Jose Akian with Alex Manukian
A legacy and passion for brandy
Akian continued his grandfather's work by building up Akian Grafica Editora. He also invested time and effort into building an Armenian Catholic church on Charcas street, thus perpetuating the family’s legacy that began back in Marash. He published the first Armenian-Spanish dictionary, compiled by Pasquale Tekeian, as well as the multi-volume work by Pasquale Oganian on the Armenian Genocide and many other books about the Armenian world.
At present, he is working on building greenhouses in Armenia, so that local families are able to continue growing crops in winter.

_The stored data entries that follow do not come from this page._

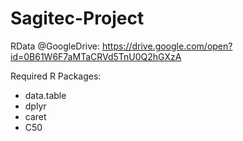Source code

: # Sagitec-Project

RData @GoogleDrive:
https://drive.google.com/open?id=0B61W6F7aMTaCRVd5TnU0Q2hGXzA

Required R Packages:
- data.table
- dplyr
- caret
- C50

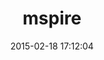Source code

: ---
layout: post
title:  "mspire"
repo:   "princelab/mspire"
date:   2015-02-18 17:12:04
gemurl: http://github.com/princelab/mspire
---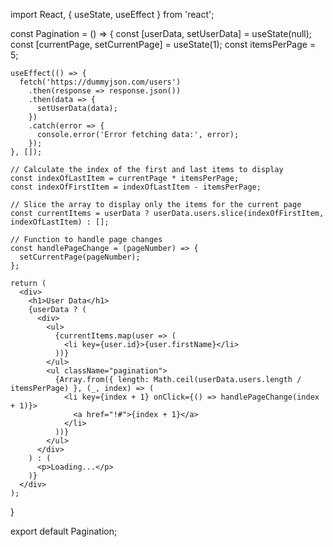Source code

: import React, { useState, useEffect } from 'react';

const Pagination = () => {
    const [userData, setUserData] = useState(null);
    const [currentPage, setCurrentPage] = useState(1);
    const itemsPerPage = 5;
  
    useEffect(() => {
      fetch('https://dummyjson.com/users')
        .then(response => response.json())
        .then(data => {
          setUserData(data);
        })
        .catch(error => {
          console.error('Error fetching data:', error);
        });
    }, []);
  
    // Calculate the index of the first and last items to display
    const indexOfLastItem = currentPage * itemsPerPage;
    const indexOfFirstItem = indexOfLastItem - itemsPerPage;
  
    // Slice the array to display only the items for the current page
    const currentItems = userData ? userData.users.slice(indexOfFirstItem, indexOfLastItem) : [];
  
    // Function to handle page changes
    const handlePageChange = (pageNumber) => {
      setCurrentPage(pageNumber);
    };
  
    return (
      <div>
        <h1>User Data</h1>
        {userData ? (
          <div>
            <ul>
              {currentItems.map(user => (
                <li key={user.id}>{user.firstName}</li>
              ))}
            </ul>
            <ul className="pagination">
              {Array.from({ length: Math.ceil(userData.users.length / itemsPerPage) }, (_, index) => (
                <li key={index + 1} onClick={() => handlePageChange(index + 1)}>
                  <a href="!#">{index + 1}</a>
                </li>
              ))}
            </ul>
          </div>
        ) : (
          <p>Loading...</p>
        )}
      </div>
    );
}

export default Pagination;
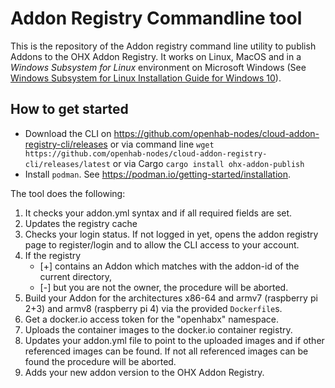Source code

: # Addon Registry Commandline tool

This is the repository of the Addon registry command line utility to publish Addons to the OHX Addon Registry.
It works on Linux, MacOS and in a *Windows Subsystem for Linux* environment on Microsoft Windows
(See [Windows Subsystem for Linux Installation Guide for Windows 10](https://docs.microsoft.com/en-us/windows/wsl/install-win10)).

## How to get started

* Download the CLI on https://github.com/openhab-nodes/cloud-addon-registry-cli/releases
  or via command line `wget https://github.com/openhab-nodes/cloud-addon-registry-cli/releases/latest`
  or via Cargo `cargo install ohx-addon-publish`
* Install `podman`. See https://podman.io/getting-started/installation.

The tool does the following:

1. It checks your addon.yml syntax and if all required fields are set.
2. Updates the registry cache
3. Checks your login status. If not logged in yet, opens the addon registry page to register/login and to allow the CLI access to your account.
4. If the registry
   * [+] contains an Addon which matches with the addon-id of the current directory,
   * [-] but you are not the owner,
   the procedure will be aborted.
5. Build your Addon for the architectures x86-64 and armv7 (raspberry pi 2+3) and armv8 (raspberry pi 4)
   via the provided `Dockerfile`s.
6. Get a docker.io access token for the "openhabx" namespace.
7. Uploads the container images to the docker.io container registry.
8. Updates your addon.yml file to point to the uploaded images and if other referenced images can be found.
   If not all referenced images can be found the procedure will be aborted.
9. Adds your new addon version to the OHX Addon Registry.

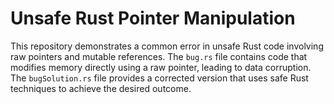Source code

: # Unsafe Rust Pointer Manipulation

This repository demonstrates a common error in unsafe Rust code involving raw pointers and mutable references. The `bug.rs` file contains code that modifies memory directly using a raw pointer, leading to data corruption. The `bugSolution.rs` file provides a corrected version that uses safe Rust techniques to achieve the desired outcome.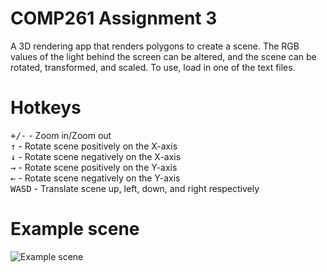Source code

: # COMP261 Assignment 3
A 3D rendering app that renders polygons to create a scene. The RGB values of the light behind the screen can be altered, and the scene can be rotated, transformed, and scaled. To use, load in one of the text files. 

# Hotkeys
<kbd>+/-</kbd> - Zoom in/Zoom out  
<kbd>↑</kbd> - Rotate scene positively on the X-axis  
<kbd>↓</kbd> - Rotate scene negatively on the X-axis  
<kbd>→</kbd> - Rotate scene positively on the Y-axis  
<kbd>←</kbd> - Rotate scene negatively on the Y-axis  
<kbd>WASD</kbd> - Translate scene up, left, down, and right respectively  

# Example scene
![Example scene](https://github.com/xavierbroadhead/COMP261-Assignment-3/blob/master/Renderer%20example.png?raw=true)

Despite his age, Jose still takes an active part in the Armenian community. “We are always busy, and I try to contribute as much as I can,” he says.
Jose drinks a shot of brandy daily and enjoys good food, freely admitting: “I know food very well.” He adheres to Armenian culinary traditions in distant Argentina, including his favorite sarma with cabbage and chi kefte. “I miss everything Armenian very much, I know this about myself. My wife Vicki is not Armenian, but she knows more about Armenia than we do,” he admits.
The story is verified by the 100 LIVES Research Team.